Love in the Time of Cholera
Gabriel Garcia Marquez, 1985
Knopf Doubleday
368 pp.
ISBN-13: 9780307389732
Summary
In the late 1800s, in a Caribbean port city, a young telegraph operator named Florentino Ariza falls deliriously in love with Fermina Daza, a beautiful student. She is so sheltered that they carry on their romance secretly, through letters and telegrams. When Fermina Daza's father finds out about her suitor, he sends her on a trip intended to make her forget the affair. Lorenza Daza has much higher ambitions for his daughter than the humble Florentino. Her grief at being torn away from her lover is profound, but when she returns she breaks off the relationship, calling everything that has happened between them an illusion.
Instead, she marries the elegant, cultured, and successful Dr. Juvenal Urbino. As his wife, she will think of herself as "the happiest woman in the world." Though devastated by her rejection, Florentino Ariza is not one to be deterred. He has declared his eternal love for Fermina, and determines to gain the fame and fortune he needs to win her back. When Fermina's husband at last dies, 51 years, 9 months, and 4 days later, Florentino Ariza approaches Fermina again at her husband's funeral.
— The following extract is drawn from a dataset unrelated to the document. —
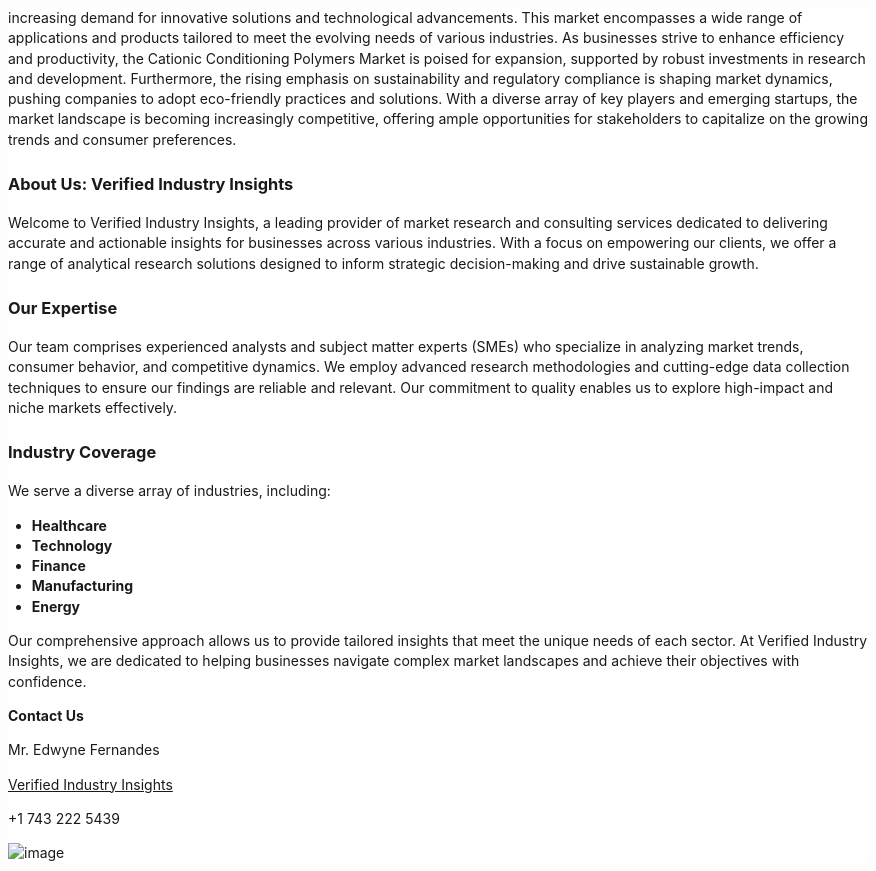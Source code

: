 increasing demand for innovative solutions and technological advancements. This market encompasses a wide range of applications and products tailored to meet the evolving needs of various industries. As businesses strive to enhance efficiency and productivity, the Cationic Conditioning Polymers Market is poised for expansion, supported by robust investments in research and development. Furthermore, the rising emphasis on sustainability and regulatory compliance is shaping market dynamics, pushing companies to adopt eco-friendly practices and solutions. With a diverse array of key players and emerging startups, the market landscape is becoming increasingly competitive, offering ample opportunities for stakeholders to capitalize on the growing trends and consumer preferences.</p><h3>About Us: Verified Industry Insights</h3><p>Welcome to Verified Industry Insights, a leading provider of market research and consulting services dedicated to delivering accurate and actionable insights for businesses across various industries. With a focus on empowering our clients, we offer a range of analytical research solutions designed to inform strategic decision-making and drive sustainable growth.</p><h3>Our Expertise</h3><p>Our team comprises experienced analysts and subject matter experts (SMEs) who specialize in analyzing market trends, consumer behavior, and competitive dynamics. We employ advanced research methodologies and cutting-edge data collection techniques to ensure our findings are reliable and relevant. Our commitment to quality enables us to explore high-impact and niche markets effectively.</p><h3>Industry Coverage</h3><p>We serve a diverse array of industries, including:</p><ul><li><strong>Healthcare</strong></li><li><strong>Technology</strong></li><li><strong>Finance</strong></li><li><strong>Manufacturing</strong></li><li><strong>Energy</strong></li></ul><p>Our comprehensive approach allows us to provide tailored insights that meet the unique needs of each sector. At Verified Industry Insights, we are dedicated to helping businesses navigate complex market landscapes and achieve their objectives with confidence.</p><p><strong>Contact Us</strong></p><p>Mr. Edwyne Fernandes</p><p><a href="https://www.verifiedindustryinsights.com/">Verified Industry Insights</a></p><p>+1 743 222 5439</p>
![image](https://github.com/user-attachments/assets/1315c603-2d20-4ddf-98b6-232e97d66dd3)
There have been hundreds of other affairs, but none of these women have captured his heart as Fermina did. "He is ugly and sad," says one of his lovers, "but he is all love."
In this magnificent story of a romance, García Márquez beautifully and unflinchingly explores the nature of love in all its guises, small and large, passionate and serene. Love can emerge like a disease in these characters, but it can also outlast bleak decades of war and cholera, and the effects of time itself. (From the publisher.)